Like the Spaghetti Incident, but with less screaming.
Diane, one of the aides at KHC, invited me to join her in early August at a sheep slaughter at her mother’s house, about 13 miles north out of Kayenta. The sheep was being slaughtered on a Saturday in preparation for a big birthday party on Sunday for her youngest son, who turned seven (I think).
This is a very traditional Navajo thing to do. Diane’s mother is traditional; speaks no English, has lived alone in a small cinderblock home since her husband died, and raises sheep. She used to shear them, spin the wool and weave, but now that her eyesight is going and her hands are stiff with arthritis, she no longer weaves. In fact, after I met her she joked that if I only spoke Navajo she would ask me to stay with her and help her. She talked quite a bit, and Diane said that she frequently bemoans the fact that none of her many grown children (I think Diane has five or six siblings) stay with her to help her. This is despite the fact that her youngest son, who was present that day, drives up from Phoenix every weekend (four hour drive) to see her.
But I digress. We slaughtered a sheep. And no, I did not pass out nor did I puke.
WARNING! Fairly graphic detail about the slaughter and some VERY graphic pictures. Please proceed at your own risk!
By the way, this all started about 7 a.m. I got up VERY early.

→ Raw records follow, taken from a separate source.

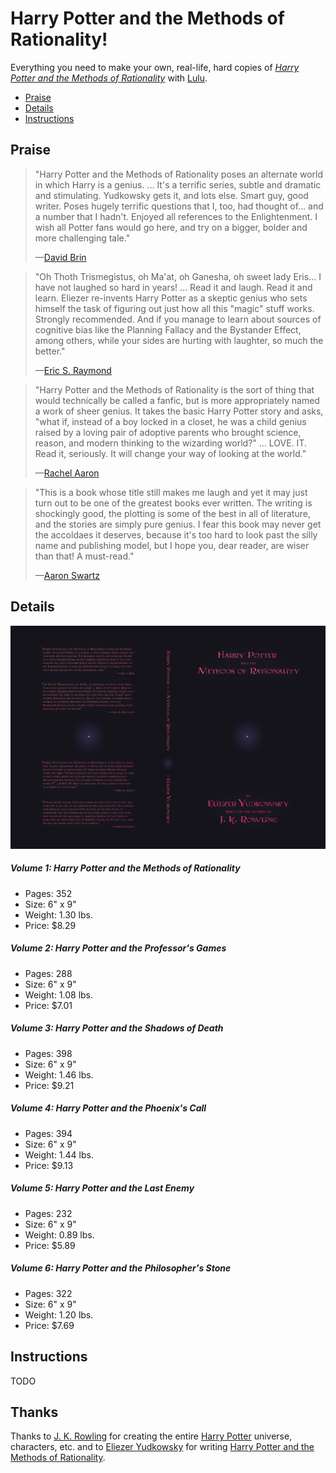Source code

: 
# Harry Potter and the Methods of Rationality!

Everything you need to make your own, real-life, hard copies of _[Harry Potter and the Methods of Rationality](http://hpmor.com/)_ with [Lulu](http://www.lulu.com/).

- [Praise](#praise)
- [Details](#details)
- [Instructions](#instructions)


## Praise

> "Harry Potter and the Methods of Rationality poses an alternate world in which Harry is a genius. ... It's a terrific series, subtle and dramatic and stimulating. Yudkowsky gets it, and lots else. Smart guy, good writer. Poses hugely terrific questions that I, too, had thought of... and a number that I hadn't. Enjoyed all references to the Enlightenment. I wish all Potter fans would go here, and try on a bigger, bolder and more challenging tale."
> 
> —[David Brin](http://davidbrin.blogspot.com/2010/06/secret-of-college-life-plus.html)



> "Oh Thoth Trismegistus, oh Ma'at, oh Ganesha, oh sweet lady Eris... I have not laughed so hard in years! ... Read it and laugh. Read it and learn. Eliezer re-invents Harry Potter as a skeptic genius who sets himself the task of figuring out just how all this "magic" stuff works. Strongly recommended. And if you manage to learn about sources of cognitive bias like the Planning Fallacy and the Bystander Effect, among others, while your sides are hurting with laughter, so much the better."
> 
> —[Eric S. Raymond](http://esr.ibiblio.org/?p=2100)



> "Harry Potter and the Methods of Rationality is the sort of thing that would technically be called a fanfic, but is more appropriately named a work of sheer genius. It takes the basic Harry Potter story and asks, "what if, instead of a boy locked in a closet, he was a child genius raised by a loving pair of adoptive parents who brought science, reason, and modern thinking to the wizarding world?" ... LOVE. IT. Read it, seriously. It will change your way of looking at the world."
> 
> —[Rachel Aaron](http://civilian-reader.blogspot.com/2011/05/interview-with-rachel-aaron.html)



> "This is a book whose title still makes me laugh and yet it may just turn out to be one of the greatest books ever written. The writing is shockingly good, the plotting is some of the best in all of literature, and the stories are simply pure genius. I fear this book may never get the accoldaes it deserves, because it's too hard to look past the silly name and publishing model, but I hope you, dear reader, are wiser than that! A must-read."
> 
> —[Aaron Swartz](http://www.aaronsw.com/weblog/books2011)


## Details

![Volume 1: Harry Potter and the Methods of Rationality](1%20-%20Harry%20Potter%20and%20the%20Methods%20of%20Rationality/cover.png)

##### Volume 1: Harry Potter and the Methods of Rationality
  - Pages: 352
  - Size: 6" x 9"
  - Weight: 1.30 lbs.
  - Price: $8.29

##### Volume 2: Harry Potter and the Professor's Games
  - Pages: 288 
  - Size: 6" x 9"
  - Weight: 1.08 lbs.
  - Price: $7.01
  
##### Volume 3: Harry Potter and the Shadows of Death
  - Pages: 398 
  - Size: 6" x 9"
  - Weight: 1.46 lbs.
  - Price: $9.21

##### Volume 4: Harry Potter and the Phoenix's Call
  - Pages: 394
  - Size: 6" x 9"
  - Weight: 1.44 lbs.
  - Price: $9.13

##### Volume 5: Harry Potter and the Last Enemy
  - Pages: 232
  - Size: 6" x 9"
  - Weight: 0.89 lbs.
  - Price: $5.89

##### Volume 6: Harry Potter and the Philosopher's Stone
  - Pages: 322
  - Size: 6" x 9"
  - Weight: 1.20 lbs.
  - Price: $7.69


## Instructions

TODO


## Thanks

Thanks to [J. K. Rowling](https://en.wikipedia.org/wiki/J._K._Rowling) for creating the entire [Harry Potter](https://en.wikipedia.org/wiki/Harry_Potter) universe, characters, etc. and to [Eliezer Yudkowsky](https://en.wikipedia.org/wiki/Eliezer_Yudkowsky) for writing [Harry Potter and the Methods of Rationality](https://en.wikipedia.org/wiki/Harry_Potter_and_the_Methods_of_Rationality).
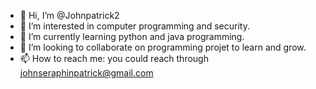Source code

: - 👋 Hi, I’m @Johnpatrick2
- 👀 I’m interested in computer programming and security. 
- 🌱 I’m currently learning python and java programming.
- 💞️ I’m looking to collaborate on programming projet to learn and grow.
- 📫 How to reach me: you could reach through johnseraphinpatrick@gmail.com

<!---
Johnpatrick2/Johnpatrick2 is a ✨ special ✨ repository because its `README.md` (this file) appears on your GitHub profile.
You can click the Preview link to take a look at your changes.
--->
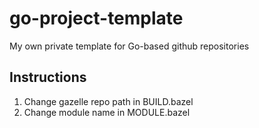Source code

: # go-project-template
My own private template for Go-based github repositories

## Instructions

1. Change gazelle repo path in BUILD.bazel
1. Change module name in MODULE.bazel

First, we picked out the sheep. We all headed down to the pen, and Diane’s brother waited until his mother had chosen a sheep, then roped it and tied its legs together.
Then, we popped it on the back of an ATV, drove it up closer to the house, got everything ready, and Diane slit its throat. The Navajo waste very, very little of the sheep. The blood is kept (which is why you see the blue bowl) and cooked…somehow. I didn’t get to eat any sheep blood.
Once the sheep was dead (and if you really want to know what something looks like as it dies, I’ll tell you, but it’s strange), we skinned it. You make a slit from neck to anus and essentially push and pull the skin away from the fascia. It comes off in one big piece. Here’s me helping — I held the body still while it was being skinned.
The house was surrounded by rez cats and dogs, all begging for scraps. This kitten was eventually given the spleen to eat, but at this moment she snuck a bit off the skin before being chased off.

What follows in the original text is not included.